> **What this task involves**: Sort through the listing below and keep each line with the word "tabular". Copy those.

◆ ◆ ◆ ◆ ◆ ◆ ◆

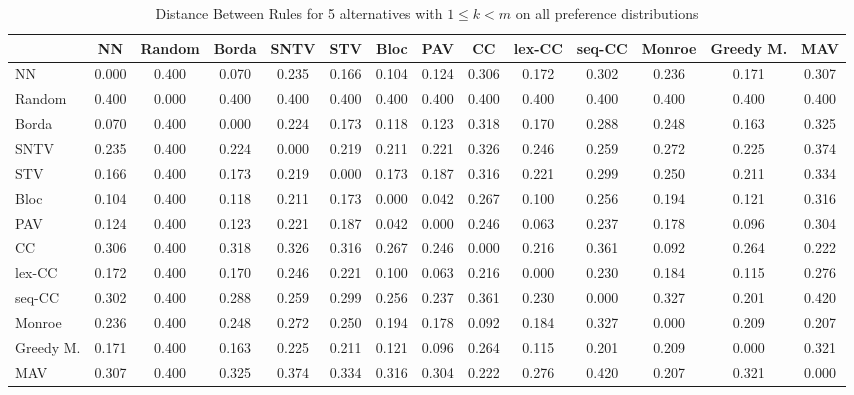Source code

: 
\begin{table*}
\centering
\begin{tabular}{lccccccccccccc}
\toprule
 & NN & Random & Borda & SNTV & STV & Bloc & PAV & CC & lex-CC & seq-CC & Monroe & Greedy M. & MAV \\
\midrule
NN & 0.000 & 0.400 & 0.070 & 0.235 & 0.166 & 0.104 & 0.124 & 0.306 & 0.172 & 0.302 & 0.236 & 0.171 & 0.307 \\
Random & 0.400 & 0.000 & 0.400 & 0.400 & 0.400 & 0.400 & 0.400 & 0.400 & 0.400 & 0.400 & 0.400 & 0.400 & 0.400 \\
Borda & 0.070 & 0.400 & 0.000 & 0.224 & 0.173 & 0.118 & 0.123 & 0.318 & 0.170 & 0.288 & 0.248 & 0.163 & 0.325 \\
SNTV & 0.235 & 0.400 & 0.224 & 0.000 & 0.219 & 0.211 & 0.221 & 0.326 & 0.246 & 0.259 & 0.272 & 0.225 & 0.374 \\
STV & 0.166 & 0.400 & 0.173 & 0.219 & 0.000 & 0.173 & 0.187 & 0.316 & 0.221 & 0.299 & 0.250 & 0.211 & 0.334 \\
Bloc & 0.104 & 0.400 & 0.118 & 0.211 & 0.173 & 0.000 & 0.042 & 0.267 & 0.100 & 0.256 & 0.194 & 0.121 & 0.316 \\
PAV & 0.124 & 0.400 & 0.123 & 0.221 & 0.187 & 0.042 & 0.000 & 0.246 & 0.063 & 0.237 & 0.178 & 0.096 & 0.304 \\
CC & 0.306 & 0.400 & 0.318 & 0.326 & 0.316 & 0.267 & 0.246 & 0.000 & 0.216 & 0.361 & 0.092 & 0.264 & 0.222 \\
lex-CC & 0.172 & 0.400 & 0.170 & 0.246 & 0.221 & 0.100 & 0.063 & 0.216 & 0.000 & 0.230 & 0.184 & 0.115 & 0.276 \\
seq-CC & 0.302 & 0.400 & 0.288 & 0.259 & 0.299 & 0.256 & 0.237 & 0.361 & 0.230 & 0.000 & 0.327 & 0.201 & 0.420 \\
Monroe & 0.236 & 0.400 & 0.248 & 0.272 & 0.250 & 0.194 & 0.178 & 0.092 & 0.184 & 0.327 & 0.000 & 0.209 & 0.207 \\
Greedy M. & 0.171 & 0.400 & 0.163 & 0.225 & 0.211 & 0.121 & 0.096 & 0.264 & 0.115 & 0.201 & 0.209 & 0.000 & 0.321 \\
MAV & 0.307 & 0.400 & 0.325 & 0.374 & 0.334 & 0.316 & 0.304 & 0.222 & 0.276 & 0.420 & 0.207 & 0.321 & 0.000 \\
\bottomrule
\end{tabular}

\caption{Distance Between Rules for 5 alternatives with $1 \leq k < m$ on all preference distributions}
\end{table*}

◆ ◆ ◆ ◆ ◆ ◆ ◆

> **Result for this task**:
\begin{tabular}{lccccccccccccc}
\end{tabular}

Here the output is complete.